Back in their yard, Leni yanked free and almost fell, scrambled across the muddy grass, faced him. “I didn’t do anything wrong,” she cried.

“Ernt,” Mama said, trying to sound reasonable. “They’re just friends—”

Dad turned to Mama. “So you knew about them?”

“You’re overreacting,” Mama said evenly. “He’s in Leni’s class. That’s all.”

“You knew,” Dad said to her again.

“No,” Leni said, suddenly afraid.

“I saw her leave,” Dad said. “But you saw her go, too, didn’t you, Cora? And you knew where she was going.”

Mama shook her head. “N-no.
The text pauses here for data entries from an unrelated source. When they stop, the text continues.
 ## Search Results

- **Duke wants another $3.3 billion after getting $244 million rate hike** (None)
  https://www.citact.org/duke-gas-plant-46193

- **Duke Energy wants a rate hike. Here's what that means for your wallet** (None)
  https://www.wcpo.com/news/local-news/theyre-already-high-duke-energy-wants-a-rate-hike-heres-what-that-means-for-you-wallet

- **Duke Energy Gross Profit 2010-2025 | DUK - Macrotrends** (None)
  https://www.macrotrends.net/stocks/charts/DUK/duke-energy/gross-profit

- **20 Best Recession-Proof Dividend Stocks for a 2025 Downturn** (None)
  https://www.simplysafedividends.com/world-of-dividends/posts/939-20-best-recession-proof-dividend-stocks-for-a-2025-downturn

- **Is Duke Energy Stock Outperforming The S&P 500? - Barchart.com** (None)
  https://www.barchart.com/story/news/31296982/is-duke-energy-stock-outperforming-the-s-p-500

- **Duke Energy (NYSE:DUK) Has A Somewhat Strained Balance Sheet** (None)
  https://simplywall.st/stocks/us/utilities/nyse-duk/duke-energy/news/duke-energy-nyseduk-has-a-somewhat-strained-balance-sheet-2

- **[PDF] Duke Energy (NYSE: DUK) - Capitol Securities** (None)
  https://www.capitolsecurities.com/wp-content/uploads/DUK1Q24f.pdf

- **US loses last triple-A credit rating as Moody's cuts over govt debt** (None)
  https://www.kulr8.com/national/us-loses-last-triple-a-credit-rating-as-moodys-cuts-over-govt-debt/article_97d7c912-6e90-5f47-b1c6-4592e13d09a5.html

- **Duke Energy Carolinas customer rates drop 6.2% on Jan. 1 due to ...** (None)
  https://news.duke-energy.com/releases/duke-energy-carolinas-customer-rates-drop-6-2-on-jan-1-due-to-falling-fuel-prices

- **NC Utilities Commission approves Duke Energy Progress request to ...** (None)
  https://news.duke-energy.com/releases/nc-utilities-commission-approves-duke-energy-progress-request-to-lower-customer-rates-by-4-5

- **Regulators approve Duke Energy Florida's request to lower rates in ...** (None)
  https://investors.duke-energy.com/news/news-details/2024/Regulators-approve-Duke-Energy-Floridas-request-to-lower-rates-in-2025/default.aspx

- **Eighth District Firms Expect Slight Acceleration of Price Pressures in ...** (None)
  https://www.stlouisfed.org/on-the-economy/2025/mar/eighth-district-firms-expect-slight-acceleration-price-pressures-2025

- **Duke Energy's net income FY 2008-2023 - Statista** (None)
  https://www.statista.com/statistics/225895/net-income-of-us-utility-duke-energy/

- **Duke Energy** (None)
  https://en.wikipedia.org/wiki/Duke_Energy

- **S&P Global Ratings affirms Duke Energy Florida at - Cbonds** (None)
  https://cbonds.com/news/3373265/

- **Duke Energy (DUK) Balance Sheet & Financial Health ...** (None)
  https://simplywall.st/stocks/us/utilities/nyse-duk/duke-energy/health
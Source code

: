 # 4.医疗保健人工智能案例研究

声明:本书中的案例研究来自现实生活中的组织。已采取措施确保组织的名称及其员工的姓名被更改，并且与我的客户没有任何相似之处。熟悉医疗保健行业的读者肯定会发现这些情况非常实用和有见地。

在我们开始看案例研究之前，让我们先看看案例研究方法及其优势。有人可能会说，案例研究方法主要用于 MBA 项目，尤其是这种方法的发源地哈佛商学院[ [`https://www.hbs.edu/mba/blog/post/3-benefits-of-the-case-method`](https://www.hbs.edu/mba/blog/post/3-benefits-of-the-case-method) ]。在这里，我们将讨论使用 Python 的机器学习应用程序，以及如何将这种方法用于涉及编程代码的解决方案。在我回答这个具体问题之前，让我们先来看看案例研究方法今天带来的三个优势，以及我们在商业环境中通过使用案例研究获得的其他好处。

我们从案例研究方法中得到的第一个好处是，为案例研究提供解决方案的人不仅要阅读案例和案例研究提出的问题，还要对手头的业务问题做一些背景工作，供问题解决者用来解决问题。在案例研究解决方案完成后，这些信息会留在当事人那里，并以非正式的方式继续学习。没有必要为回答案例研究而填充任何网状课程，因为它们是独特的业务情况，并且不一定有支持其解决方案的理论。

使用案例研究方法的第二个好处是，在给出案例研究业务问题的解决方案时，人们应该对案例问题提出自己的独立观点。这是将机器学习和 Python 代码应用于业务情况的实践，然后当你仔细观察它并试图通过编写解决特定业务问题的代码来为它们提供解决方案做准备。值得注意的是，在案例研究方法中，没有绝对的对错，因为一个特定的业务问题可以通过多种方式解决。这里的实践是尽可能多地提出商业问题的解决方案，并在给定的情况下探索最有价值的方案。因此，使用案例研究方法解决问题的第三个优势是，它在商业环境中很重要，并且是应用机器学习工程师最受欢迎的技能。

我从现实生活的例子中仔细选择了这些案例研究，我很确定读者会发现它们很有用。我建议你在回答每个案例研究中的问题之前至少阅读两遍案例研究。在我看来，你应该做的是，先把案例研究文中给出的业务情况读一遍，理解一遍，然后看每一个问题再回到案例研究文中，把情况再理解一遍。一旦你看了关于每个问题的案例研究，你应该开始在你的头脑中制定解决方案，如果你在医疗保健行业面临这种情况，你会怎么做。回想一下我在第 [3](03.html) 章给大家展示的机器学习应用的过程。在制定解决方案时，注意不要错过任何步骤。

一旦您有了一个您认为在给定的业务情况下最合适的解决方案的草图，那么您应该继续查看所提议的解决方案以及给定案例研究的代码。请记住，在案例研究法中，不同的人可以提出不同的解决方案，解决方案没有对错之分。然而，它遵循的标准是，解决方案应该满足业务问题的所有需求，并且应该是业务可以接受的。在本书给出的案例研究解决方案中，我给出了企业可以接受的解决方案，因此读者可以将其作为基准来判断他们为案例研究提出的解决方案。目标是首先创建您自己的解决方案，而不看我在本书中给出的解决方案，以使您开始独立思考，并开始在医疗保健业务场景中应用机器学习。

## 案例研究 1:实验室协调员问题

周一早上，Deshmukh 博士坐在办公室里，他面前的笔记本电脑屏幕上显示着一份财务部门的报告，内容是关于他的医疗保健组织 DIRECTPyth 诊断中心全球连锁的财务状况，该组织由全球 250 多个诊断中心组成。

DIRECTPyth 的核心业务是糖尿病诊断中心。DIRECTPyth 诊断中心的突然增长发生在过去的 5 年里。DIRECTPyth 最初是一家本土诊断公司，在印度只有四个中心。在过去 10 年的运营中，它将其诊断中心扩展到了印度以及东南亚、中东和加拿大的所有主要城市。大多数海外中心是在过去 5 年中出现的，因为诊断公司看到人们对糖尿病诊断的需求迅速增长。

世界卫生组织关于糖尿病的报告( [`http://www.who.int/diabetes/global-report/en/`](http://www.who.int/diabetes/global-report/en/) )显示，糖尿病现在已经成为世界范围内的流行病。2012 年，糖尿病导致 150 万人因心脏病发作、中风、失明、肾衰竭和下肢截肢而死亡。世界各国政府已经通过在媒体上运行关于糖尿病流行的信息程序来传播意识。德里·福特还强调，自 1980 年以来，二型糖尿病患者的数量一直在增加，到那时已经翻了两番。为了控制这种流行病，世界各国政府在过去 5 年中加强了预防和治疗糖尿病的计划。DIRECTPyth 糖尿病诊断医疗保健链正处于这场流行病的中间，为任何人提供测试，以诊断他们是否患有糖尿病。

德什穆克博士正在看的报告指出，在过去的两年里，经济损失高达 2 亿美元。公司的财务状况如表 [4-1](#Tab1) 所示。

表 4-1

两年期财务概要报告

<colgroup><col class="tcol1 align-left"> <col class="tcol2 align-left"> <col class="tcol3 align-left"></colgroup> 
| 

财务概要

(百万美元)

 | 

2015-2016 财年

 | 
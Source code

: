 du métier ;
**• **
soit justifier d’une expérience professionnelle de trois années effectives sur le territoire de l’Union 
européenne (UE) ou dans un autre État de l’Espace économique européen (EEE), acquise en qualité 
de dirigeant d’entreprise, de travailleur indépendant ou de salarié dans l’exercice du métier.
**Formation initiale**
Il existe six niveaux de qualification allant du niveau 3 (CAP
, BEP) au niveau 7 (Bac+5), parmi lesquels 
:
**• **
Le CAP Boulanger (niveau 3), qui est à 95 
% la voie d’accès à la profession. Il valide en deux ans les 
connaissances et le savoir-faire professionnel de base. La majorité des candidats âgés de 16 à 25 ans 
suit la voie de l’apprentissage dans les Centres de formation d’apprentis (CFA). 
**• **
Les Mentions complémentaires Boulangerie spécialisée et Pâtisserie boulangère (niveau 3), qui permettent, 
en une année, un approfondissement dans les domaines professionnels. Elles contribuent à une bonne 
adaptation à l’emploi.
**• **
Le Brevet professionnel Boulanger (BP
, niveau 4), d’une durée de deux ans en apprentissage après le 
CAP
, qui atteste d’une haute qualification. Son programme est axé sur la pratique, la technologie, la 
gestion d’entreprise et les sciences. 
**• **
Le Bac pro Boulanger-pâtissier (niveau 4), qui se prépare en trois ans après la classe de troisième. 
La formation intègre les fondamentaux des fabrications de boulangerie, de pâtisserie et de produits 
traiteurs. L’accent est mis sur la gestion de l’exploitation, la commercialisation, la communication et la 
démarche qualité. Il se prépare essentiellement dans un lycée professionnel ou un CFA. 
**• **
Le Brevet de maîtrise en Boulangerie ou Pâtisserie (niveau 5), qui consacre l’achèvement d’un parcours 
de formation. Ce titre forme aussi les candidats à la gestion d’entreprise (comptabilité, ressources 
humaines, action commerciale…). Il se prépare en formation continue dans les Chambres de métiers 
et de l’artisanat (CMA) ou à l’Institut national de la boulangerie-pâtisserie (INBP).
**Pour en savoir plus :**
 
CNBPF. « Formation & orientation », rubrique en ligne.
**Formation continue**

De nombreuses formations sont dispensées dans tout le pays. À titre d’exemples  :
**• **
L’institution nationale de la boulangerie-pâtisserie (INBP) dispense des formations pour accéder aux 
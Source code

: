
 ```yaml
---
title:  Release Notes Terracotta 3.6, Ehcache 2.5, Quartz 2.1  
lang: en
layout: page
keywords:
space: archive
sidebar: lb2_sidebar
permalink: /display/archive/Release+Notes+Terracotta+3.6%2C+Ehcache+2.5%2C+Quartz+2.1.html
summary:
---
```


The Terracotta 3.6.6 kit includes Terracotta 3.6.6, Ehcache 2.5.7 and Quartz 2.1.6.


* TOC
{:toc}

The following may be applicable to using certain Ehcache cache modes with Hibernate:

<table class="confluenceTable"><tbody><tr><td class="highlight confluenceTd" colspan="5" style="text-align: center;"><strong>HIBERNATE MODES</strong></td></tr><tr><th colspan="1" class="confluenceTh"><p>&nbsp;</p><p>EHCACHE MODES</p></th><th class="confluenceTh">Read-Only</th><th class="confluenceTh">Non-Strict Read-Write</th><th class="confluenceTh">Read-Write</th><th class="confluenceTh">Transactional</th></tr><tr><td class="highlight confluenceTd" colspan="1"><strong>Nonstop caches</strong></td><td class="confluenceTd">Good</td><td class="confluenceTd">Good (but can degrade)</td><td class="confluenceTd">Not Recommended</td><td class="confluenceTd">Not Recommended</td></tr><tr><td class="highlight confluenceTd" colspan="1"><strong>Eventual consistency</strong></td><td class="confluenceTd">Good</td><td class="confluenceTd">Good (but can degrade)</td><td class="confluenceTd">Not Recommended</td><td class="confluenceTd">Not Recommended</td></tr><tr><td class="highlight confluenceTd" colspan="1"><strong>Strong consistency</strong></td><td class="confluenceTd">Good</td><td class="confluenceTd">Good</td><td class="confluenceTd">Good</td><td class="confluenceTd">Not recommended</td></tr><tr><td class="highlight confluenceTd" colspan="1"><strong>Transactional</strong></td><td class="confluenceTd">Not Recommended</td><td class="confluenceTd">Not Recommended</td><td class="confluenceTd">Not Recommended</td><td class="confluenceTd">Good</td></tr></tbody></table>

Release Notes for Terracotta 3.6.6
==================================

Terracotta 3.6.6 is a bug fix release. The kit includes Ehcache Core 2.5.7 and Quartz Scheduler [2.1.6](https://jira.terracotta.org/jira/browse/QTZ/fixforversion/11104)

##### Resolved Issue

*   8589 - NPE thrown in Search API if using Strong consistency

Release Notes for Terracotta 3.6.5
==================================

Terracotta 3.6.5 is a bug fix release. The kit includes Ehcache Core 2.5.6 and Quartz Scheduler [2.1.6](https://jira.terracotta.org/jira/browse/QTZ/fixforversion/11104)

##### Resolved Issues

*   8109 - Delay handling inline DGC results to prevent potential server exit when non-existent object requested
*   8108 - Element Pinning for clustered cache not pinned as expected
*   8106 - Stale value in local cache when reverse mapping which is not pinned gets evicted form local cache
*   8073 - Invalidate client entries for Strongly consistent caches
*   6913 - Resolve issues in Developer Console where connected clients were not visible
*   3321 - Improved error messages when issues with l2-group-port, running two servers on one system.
I thought she was going to work, maybe. Or to pick some balm-of-Gilead.”

“You’re lying to me,” he said.

“Dad, please, it’s my fault,” Leni said.

He wasn’t listening. His eyes had that wild, desperate look. “You know better than to hide things from me.” He grabbed Mama and dragged her toward the cabin.

Leni followed them, tried to pull Mama away.

Dad shoved Mama inside and Leni out of the way.

The door slammed shut. The bolt came down hard, with a clank, and locked them inside.

Then, from behind the door, a loud crash, a bitten-off scream.

Leni hurled herself at the door, banged on it, screaming to be let in.